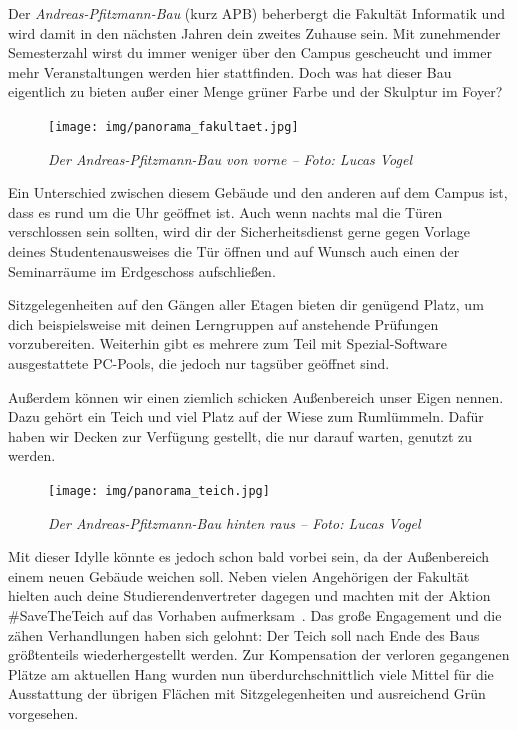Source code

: 
Der \emph{Andreas-Pfitzmann-Bau} (kurz APB) beherbergt die Fakultät Informatik und wird damit in den nächsten Jahren dein zweites Zuhause sein.
Mit zunehmender Semesterzahl wirst du immer weniger über den Campus gescheucht und immer mehr Veranstaltungen werden hier stattfinden.
Doch was hat dieser Bau eigentlich zu bieten außer einer Menge grüner Farbe und der Skulptur im Foyer?

\begin{figure}[h!]
    \centering
    \texttt{[image: img/panorama\_fakultaet.jpg]}
    \caption*{\small \textit{Der Andreas-Pfitzmann-Bau von vorne -- Foto: Lucas Vogel}}
\end{figure}

Ein Unterschied zwischen diesem Gebäude und den anderen auf dem Campus ist, dass es rund um die Uhr geöffnet ist. Auch wenn nachts mal die Türen verschlossen sein sollten, wird dir der Sicherheitsdienst gerne gegen Vorlage deines Studentenausweises die Tür öffnen und auf Wunsch auch einen der Seminarräume im Erdgeschoss aufschließen.

Sitzgelegenheiten auf den Gängen aller Etagen bieten dir genügend Platz, um dich beispielsweise mit deinen Lerngruppen auf anstehende Prüfungen vorzubereiten. Weiterhin gibt es mehrere zum Teil mit Spezial-Software ausgestattete PC-Pools, die jedoch nur tagsüber geöffnet sind.

\label{sec:apb}
Außerdem können wir einen ziemlich schicken Außenbereich unser Eigen nennen. Dazu gehört ein Teich und viel Platz auf der Wiese zum Rumlümmeln. Dafür haben wir Decken zur Verfügung gestellt, die nur darauf warten, genutzt zu werden.

\begin{figure}[t]
    \centering
    \texttt{[image: img/panorama\_teich.jpg]}
    \caption*{\small \textit{Der Andreas-Pfitzmann-Bau hinten raus -- Foto: Lucas Vogel}}
\end{figure}

Mit dieser Idylle könnte es jedoch schon bald vorbei sein, da der Außenbereich einem neuen Gebäude weichen soll. Neben vielen Angehörigen der Fakultät hielten auch deine Studierendenvertreter dagegen und machten mit der Aktion \#SaveTheTeich auf das Vorhaben aufmerksam~.
Das große Engagement und die zähen Verhandlungen haben sich gelohnt: Der Teich soll nach Ende des Baus größtenteils wiederhergestellt werden. Zur Kompensation der verloren gegangenen Plätze am aktuellen Hang wurden nun überdurchschnittlich viele Mittel für die Ausstattung der übrigen Flächen mit Sitzgelegenheiten und ausreichend Grün vorgesehen.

[WORK TO COMPLETE] Search the records above for the string "Vogel". Copy every line that contains it.

[RESULT OF THIS TASK]
    \caption*{\small \textit{Der Andreas-Pfitzmann-Bau von vorne -- Foto: Lucas Vogel}}
    \caption*{\small \textit{Der Andreas-Pfitzmann-Bau hinten raus -- Foto: Lucas Vogel}}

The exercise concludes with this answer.